Wero, l’arme européenne contre les géants du paiement
21 juin 2026Portée par près de 60 millions d’utilisateurs et une ambition clairement souverainiste, la solution de paiement européenne accélère son déploiement commercial avec le QR code et le sans contact.
À l’heure où le multilatéralisme vacille sous les coups de boutoir de l’administration Trump aux États-Unis, les États et les acteurs économiques cherchent à renforcer leur souveraineté. C’est dans ce contexte qu’a émergé, depuis 2024, Wero, une solution de paiement développée par plusieurs banques françaises.
Reposant sur une architecture de compte à compte — autrement dit un transfert direct entre comptes bancaires sans passer par les réseaux de cartes —, cet outil porté par sept établissements hexagonaux s’est d’abord imposé dans les paiements entre particuliers.
La plateforme revendique désormais plus de 51 millions d’utilisateurs, selon Martina Weimer, directrice générale de l’European Payments Initiative (EPI), à l’origine du projet.

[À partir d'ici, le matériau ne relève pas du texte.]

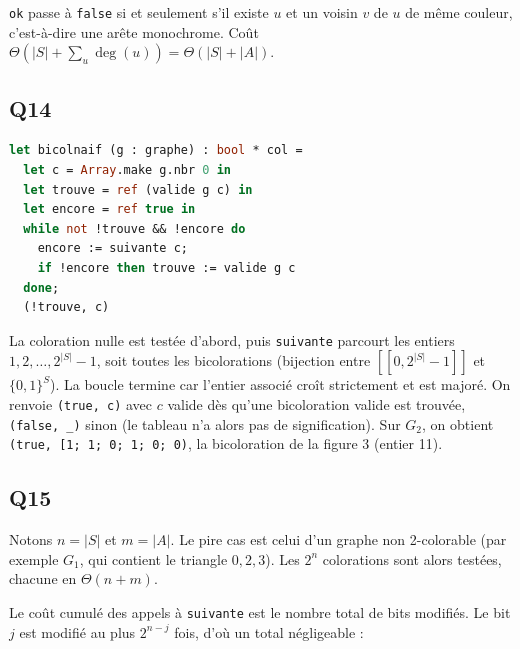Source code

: \documentclass[11pt,a4paper]{article}
\newcommand{\equationajustee}[1]{%
  \sbox{\boiteequation}{$\displaystyle #1$}%
  \ifdim\wd\boiteequation>\linewidth
    \[\resizebox{\linewidth}{!}{\usebox{\boiteequation}}\]%
  \else
    \[#1\]%
  \fi}
\begin{document}
\texttt{ok} passe à \texttt{false} si et seulement s'il existe \(u\) et un voisin \(v\) de \(u\) de même couleur, c'est-à-dire une arête monochrome. Coût \(\Theta(|S| + \sum_u \deg(u)) = \Theta(|S| + |A|)\).

\hypertarget{q14}{%
\subsection{Q14}\label{q14}}

\begin{lstlisting}[language=Caml]
let bicolnaif (g : graphe) : bool * col =
  let c = Array.make g.nbr 0 in
  let trouve = ref (valide g c) in
  let encore = ref true in
  while not !trouve && !encore do
    encore := suivante c;
    if !encore then trouve := valide g c
  done;
  (!trouve, c)
\end{lstlisting}

La coloration nulle est testée d'abord, puis \texttt{suivante} parcourt les entiers \(1, 2, \dots, 2^{|S|} - 1\), soit toutes les bicolorations (bijection entre \([\![0, 2^{|S|} - 1]\!]\) et \(\{0,1\}^S\)). La boucle termine car l'entier associé croît strictement et est majoré. On renvoie \texttt{(true,\ c)} avec \(c\) valide dès qu'une bicoloration valide est trouvée, \texttt{(false,\ \_)} sinon (le tableau n'a alors pas de signification). Sur \(G_2\), on obtient \texttt{(\allowbreak{}true,\allowbreak{}\ {[}\textbar{}1;\allowbreak{}\ 1;\allowbreak{}\ 0;\allowbreak{}\ 1;\allowbreak{}\ 0;\allowbreak{}\ 0\textbar{}{]}\allowbreak{})\allowbreak{}}, la bicoloration de la figure 3 (entier 11).

\hypertarget{q15}{%
\subsection{Q15}\label{q15}}

Notons \(n = |S|\) et \(m = |A|\). Le pire cas est celui d'un graphe non 2-colorable (par exemple \(G_1\), qui contient le triangle \(0, 2, 3\)). Les \(2^n\) colorations sont alors testées, chacune en \(\Theta(n + m)\).

Le coût cumulé des appels à \texttt{suivante} est le nombre total de bits modifiés. Le bit \(j\) est modifié au plus \(2^{n-j}\) fois, d'où un total négligeable :

\equationajustee{\sum_j 2^{n-j} \le 2^{n+1}.}

\equationajustee{\boxed{\,C_{\text{pire}} = \Theta\big(2^{|S|}(|S| + |A|)\big) = O\big(2^{|S|}\,|S|^2\big)\,}}
\end{document}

Ce chiffre est en progression continue depuis l’absorption des quelque 35 millions d’inscrits de Paylib, l’ancien service de paiement P2P français, intégré lors de la migration vers Wero. L’ambition affichée est de recomposer en profondeur le paysage des paiements sur le continent.
Offensive sur le commerce
Pour y parvenir, Wero entend franchir une nouvelle étape en s’ouvrant aux paiements chez les commerçants, là où le virement instantané restait jusqu’ici limité aux échanges entre particuliers.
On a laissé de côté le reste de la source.